▶ _What is expected_
Copy out, from the entries below, each line that holds the string "certificates".
Start of Block
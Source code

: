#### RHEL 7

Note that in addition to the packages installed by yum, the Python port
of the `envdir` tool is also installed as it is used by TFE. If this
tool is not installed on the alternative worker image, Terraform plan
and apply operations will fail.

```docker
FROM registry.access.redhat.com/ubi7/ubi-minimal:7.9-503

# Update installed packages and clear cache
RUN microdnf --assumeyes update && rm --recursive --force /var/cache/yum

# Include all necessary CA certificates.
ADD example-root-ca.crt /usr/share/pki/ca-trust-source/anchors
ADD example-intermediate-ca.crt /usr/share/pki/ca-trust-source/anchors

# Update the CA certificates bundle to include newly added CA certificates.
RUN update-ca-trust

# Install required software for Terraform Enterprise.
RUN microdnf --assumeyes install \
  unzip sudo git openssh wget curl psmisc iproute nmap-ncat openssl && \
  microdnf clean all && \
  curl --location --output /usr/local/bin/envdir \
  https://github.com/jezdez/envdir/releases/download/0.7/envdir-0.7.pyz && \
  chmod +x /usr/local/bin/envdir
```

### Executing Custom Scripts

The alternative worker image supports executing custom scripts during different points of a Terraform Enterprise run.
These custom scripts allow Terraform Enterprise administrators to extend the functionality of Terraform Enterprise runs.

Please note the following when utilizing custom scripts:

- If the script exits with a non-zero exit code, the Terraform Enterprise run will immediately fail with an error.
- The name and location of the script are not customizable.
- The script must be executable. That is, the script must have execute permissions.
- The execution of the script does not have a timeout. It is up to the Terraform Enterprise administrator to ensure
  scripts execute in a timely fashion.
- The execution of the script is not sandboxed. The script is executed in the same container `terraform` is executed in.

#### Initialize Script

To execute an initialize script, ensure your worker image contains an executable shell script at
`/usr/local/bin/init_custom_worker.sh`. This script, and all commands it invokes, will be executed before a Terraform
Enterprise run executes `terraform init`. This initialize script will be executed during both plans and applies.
End of Block
▶ _Finished exercise_
# Include all necessary CA certificates.
# Update the CA certificates bundle to include newly added CA certificates.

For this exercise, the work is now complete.